I have 2 different characters ('|' and ',') in one column in Bigquery. Using SQL standard how do I split a column with the string from these characters below into multiple columns separating by '|' and ',' ?
Inbr | Evermore | In Banner Video, Canary Island | 702B6
The code I have so far is:
Thank you here is the code scenario, how do I apply that with the other columns I need in the table?
SELECT CAST(Date AS DATE) Date,
Data_Source_type,
Data_Source_id,
Campaign,
Data_Source,
Data_Source_name,
Data_Source_type_name,
Ad_legacy__AdWords,
Ad_Group_Name__AdWords,
Ad_Type__AdWords,
SPLIT(Campaign,'|')[safe_ordinal(1)] as Media,SPLIT(Campaign,'|')[safe_ordinal(2)] as Client,SPLIT(Campaign, '|')[safe_ordinal(3)] as Market_Type,SPLIT(Campaign,'|')[safe_ordinal(4)] as Market,SPLIT(Campaign,'|')[safe_ordinal(5)] as Market_ID,
City__AdWords,
FROM `data.aud_summary'
Consider below (as this is Campaign info - I assume the structure of string in column is consistent across rows and has same number of columns to be extracted)
select * except(key) from (
select to_json_string(t) key, offset, value
from `project.dataset.table` t,
unnest(regexp_extract_all(Campaign, r'[^,|]+')) value with offset
)
pivot(max(value) for offset in (0 as Media, 1 as Client, 2 as Market_Type, 3 as Market, 4 as Code))

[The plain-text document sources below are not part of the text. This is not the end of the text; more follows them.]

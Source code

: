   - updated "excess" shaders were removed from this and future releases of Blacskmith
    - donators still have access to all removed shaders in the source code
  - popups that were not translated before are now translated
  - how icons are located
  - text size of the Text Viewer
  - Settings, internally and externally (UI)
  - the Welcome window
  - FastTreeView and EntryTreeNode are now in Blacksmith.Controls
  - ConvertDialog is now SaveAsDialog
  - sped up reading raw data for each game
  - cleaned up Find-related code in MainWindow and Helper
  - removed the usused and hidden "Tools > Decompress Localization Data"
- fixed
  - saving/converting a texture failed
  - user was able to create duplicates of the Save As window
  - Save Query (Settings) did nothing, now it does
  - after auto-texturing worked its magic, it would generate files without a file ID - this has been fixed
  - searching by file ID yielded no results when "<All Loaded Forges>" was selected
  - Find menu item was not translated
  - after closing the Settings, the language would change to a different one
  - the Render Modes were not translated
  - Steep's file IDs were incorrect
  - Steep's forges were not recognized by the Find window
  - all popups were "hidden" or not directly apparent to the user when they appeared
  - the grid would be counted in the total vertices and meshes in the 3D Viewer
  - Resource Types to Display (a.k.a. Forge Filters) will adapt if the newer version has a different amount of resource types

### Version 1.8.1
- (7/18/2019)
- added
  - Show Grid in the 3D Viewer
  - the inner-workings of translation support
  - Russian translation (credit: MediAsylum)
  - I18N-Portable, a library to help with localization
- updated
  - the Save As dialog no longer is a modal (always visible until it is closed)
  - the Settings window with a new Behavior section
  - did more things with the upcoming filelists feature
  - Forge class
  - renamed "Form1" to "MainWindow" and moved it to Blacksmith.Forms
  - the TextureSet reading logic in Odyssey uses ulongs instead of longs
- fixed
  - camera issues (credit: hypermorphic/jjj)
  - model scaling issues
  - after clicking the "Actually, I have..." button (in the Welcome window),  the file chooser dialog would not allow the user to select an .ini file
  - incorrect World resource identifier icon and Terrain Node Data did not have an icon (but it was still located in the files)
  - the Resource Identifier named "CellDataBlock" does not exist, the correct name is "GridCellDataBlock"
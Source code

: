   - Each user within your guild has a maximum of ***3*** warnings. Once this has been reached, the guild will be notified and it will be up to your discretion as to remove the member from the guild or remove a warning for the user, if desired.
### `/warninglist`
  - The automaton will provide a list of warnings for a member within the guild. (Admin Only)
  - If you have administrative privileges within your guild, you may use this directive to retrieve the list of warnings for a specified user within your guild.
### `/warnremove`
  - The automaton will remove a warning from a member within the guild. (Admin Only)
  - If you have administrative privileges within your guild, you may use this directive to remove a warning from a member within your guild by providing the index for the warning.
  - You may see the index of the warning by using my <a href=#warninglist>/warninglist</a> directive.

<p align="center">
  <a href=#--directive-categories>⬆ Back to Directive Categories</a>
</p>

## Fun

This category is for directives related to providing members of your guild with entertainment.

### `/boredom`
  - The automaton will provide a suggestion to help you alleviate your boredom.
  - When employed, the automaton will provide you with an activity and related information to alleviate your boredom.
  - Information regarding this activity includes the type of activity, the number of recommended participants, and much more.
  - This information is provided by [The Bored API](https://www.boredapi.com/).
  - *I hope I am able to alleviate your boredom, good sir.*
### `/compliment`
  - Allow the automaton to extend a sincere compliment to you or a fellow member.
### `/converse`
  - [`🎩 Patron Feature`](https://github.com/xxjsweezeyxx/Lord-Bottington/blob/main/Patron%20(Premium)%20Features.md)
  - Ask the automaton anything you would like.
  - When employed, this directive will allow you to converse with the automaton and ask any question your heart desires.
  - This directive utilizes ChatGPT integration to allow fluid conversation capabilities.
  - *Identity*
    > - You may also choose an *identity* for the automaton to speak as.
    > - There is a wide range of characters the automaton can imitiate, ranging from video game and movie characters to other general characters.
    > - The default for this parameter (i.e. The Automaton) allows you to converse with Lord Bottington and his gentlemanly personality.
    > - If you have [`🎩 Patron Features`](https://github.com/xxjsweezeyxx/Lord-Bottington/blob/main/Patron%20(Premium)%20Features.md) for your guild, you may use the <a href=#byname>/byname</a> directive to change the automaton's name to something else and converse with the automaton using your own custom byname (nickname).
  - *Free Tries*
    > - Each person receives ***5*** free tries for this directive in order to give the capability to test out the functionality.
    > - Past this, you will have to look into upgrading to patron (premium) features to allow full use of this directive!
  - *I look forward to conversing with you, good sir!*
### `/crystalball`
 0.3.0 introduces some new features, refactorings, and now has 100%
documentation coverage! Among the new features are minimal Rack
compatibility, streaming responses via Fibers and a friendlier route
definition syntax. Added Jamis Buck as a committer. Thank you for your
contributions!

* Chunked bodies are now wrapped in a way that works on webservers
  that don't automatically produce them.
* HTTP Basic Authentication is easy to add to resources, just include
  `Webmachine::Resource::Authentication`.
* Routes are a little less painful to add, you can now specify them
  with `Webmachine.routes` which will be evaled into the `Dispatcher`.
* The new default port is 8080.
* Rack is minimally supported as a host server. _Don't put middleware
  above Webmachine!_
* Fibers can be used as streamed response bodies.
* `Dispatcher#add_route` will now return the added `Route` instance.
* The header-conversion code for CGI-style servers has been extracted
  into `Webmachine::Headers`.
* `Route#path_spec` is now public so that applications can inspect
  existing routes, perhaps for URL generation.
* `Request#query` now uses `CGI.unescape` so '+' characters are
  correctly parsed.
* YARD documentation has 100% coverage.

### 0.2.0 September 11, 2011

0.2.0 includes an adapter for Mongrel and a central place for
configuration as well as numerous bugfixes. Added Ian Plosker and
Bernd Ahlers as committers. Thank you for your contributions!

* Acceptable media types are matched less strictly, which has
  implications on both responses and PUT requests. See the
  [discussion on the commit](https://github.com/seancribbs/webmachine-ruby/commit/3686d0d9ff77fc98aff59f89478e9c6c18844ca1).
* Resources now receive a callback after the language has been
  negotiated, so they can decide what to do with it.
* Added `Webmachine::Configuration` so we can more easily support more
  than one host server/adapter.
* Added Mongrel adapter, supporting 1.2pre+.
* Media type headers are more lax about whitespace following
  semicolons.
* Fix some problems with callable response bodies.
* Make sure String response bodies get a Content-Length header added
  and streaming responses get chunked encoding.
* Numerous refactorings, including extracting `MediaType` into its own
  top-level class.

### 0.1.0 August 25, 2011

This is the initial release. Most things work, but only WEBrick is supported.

if applied to sample data in your question - output is
how do I apply that with the other columns I need in the table?
just add t.* as in below example
select * from (
select t.*, offset, value
from `project.dataset.table` t,
unnest(regexp_extract_all(Campaign, r'[^,|]+')) value with offset
)
pivot(max(value) for offset in (0 as Media, 1 as Client, 2 as Market_Type, 3 as Market, 4 as Code))
Use REPLACE to replace your , to | before splitting the column.
WITH
SampleData AS (
SELECT
"Inbr | Evermore | In Banner Video, Canary Island | 702B6" AS DATA )
SELECT
a[safe_ORDINAL(1)] AS Media,
a[safe_ORDINAL(2)] AS Client,
a[safe_ORDINAL(3)] AS Market_Type,
a[safe_ORDINAL(4)] AS Market,
a[safe_ORDINAL(5)] AS Fifth,
FROM (
SELECT
SPLIT(REPLACE(DATA, ",", "|"),'|') AS a
FROM
SampleData)
Result
Media
Client
Market_Type
Market
Fifth
Inbr
Evermore
In Banner Video
Canary Island
702B6
at last,
SELECT
* EXCEPT(a),
a[safe_ORDINAL(1)] AS Media,
a[safe_ORDINAL(2)] AS Client,
a[safe_ORDINAL(3)] AS Market_Type,
a[safe_ORDINAL(4)] AS Market,
a[safe_ORDINAL(5)] AS Fifth,
FROM (
SELECT
CAST(Date AS DATE) Date,
* EXCEPT(Date),
SPLIT(REPLACE(DATA, ',', '|'),'|') AS a
FROM
`data.aud_summary`)